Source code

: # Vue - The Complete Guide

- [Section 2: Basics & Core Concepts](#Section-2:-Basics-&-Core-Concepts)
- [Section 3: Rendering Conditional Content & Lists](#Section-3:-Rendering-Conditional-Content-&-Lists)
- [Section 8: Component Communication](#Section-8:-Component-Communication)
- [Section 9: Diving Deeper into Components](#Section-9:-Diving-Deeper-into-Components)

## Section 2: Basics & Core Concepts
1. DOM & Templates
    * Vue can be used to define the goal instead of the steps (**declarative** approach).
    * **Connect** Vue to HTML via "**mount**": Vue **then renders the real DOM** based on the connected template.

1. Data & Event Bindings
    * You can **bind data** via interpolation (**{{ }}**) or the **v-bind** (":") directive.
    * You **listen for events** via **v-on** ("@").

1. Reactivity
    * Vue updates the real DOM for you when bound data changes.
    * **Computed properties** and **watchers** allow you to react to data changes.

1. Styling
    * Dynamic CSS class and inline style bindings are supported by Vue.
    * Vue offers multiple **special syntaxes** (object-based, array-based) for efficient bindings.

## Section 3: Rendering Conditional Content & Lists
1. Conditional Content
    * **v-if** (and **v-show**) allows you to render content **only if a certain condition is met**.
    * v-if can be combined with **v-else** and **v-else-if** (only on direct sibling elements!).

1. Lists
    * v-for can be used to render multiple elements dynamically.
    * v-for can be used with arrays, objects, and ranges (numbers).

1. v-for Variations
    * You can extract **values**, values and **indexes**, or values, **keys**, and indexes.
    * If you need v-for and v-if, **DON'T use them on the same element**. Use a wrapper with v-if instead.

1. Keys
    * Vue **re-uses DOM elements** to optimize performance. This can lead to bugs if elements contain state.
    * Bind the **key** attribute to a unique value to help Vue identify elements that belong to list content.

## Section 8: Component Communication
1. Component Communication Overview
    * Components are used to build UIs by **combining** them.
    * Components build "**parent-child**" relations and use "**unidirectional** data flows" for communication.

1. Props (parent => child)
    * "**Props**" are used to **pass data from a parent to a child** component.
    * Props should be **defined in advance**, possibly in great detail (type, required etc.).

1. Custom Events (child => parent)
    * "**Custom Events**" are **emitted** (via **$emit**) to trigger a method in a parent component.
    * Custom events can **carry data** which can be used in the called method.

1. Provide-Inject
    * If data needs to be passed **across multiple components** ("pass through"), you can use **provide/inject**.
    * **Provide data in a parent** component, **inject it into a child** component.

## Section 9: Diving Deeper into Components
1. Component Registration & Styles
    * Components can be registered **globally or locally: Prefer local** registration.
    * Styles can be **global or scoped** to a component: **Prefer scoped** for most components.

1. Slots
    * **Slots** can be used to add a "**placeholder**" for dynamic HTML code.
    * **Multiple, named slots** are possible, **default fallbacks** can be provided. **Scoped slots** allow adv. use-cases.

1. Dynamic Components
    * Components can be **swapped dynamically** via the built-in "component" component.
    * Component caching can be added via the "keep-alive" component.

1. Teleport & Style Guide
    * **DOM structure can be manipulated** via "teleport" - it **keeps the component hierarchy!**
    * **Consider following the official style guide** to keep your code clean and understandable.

● ● ● ● ●

* _What is required_:
Please return every line of the records that contains the word "Conditional".

* _Result for this task_:
- [Section 3: Rendering Conditional Content & Lists](#Section-3:-Rendering-Conditional-Content-&-Lists)
## Section 3: Rendering Conditional Content & Lists
1. Conditional Content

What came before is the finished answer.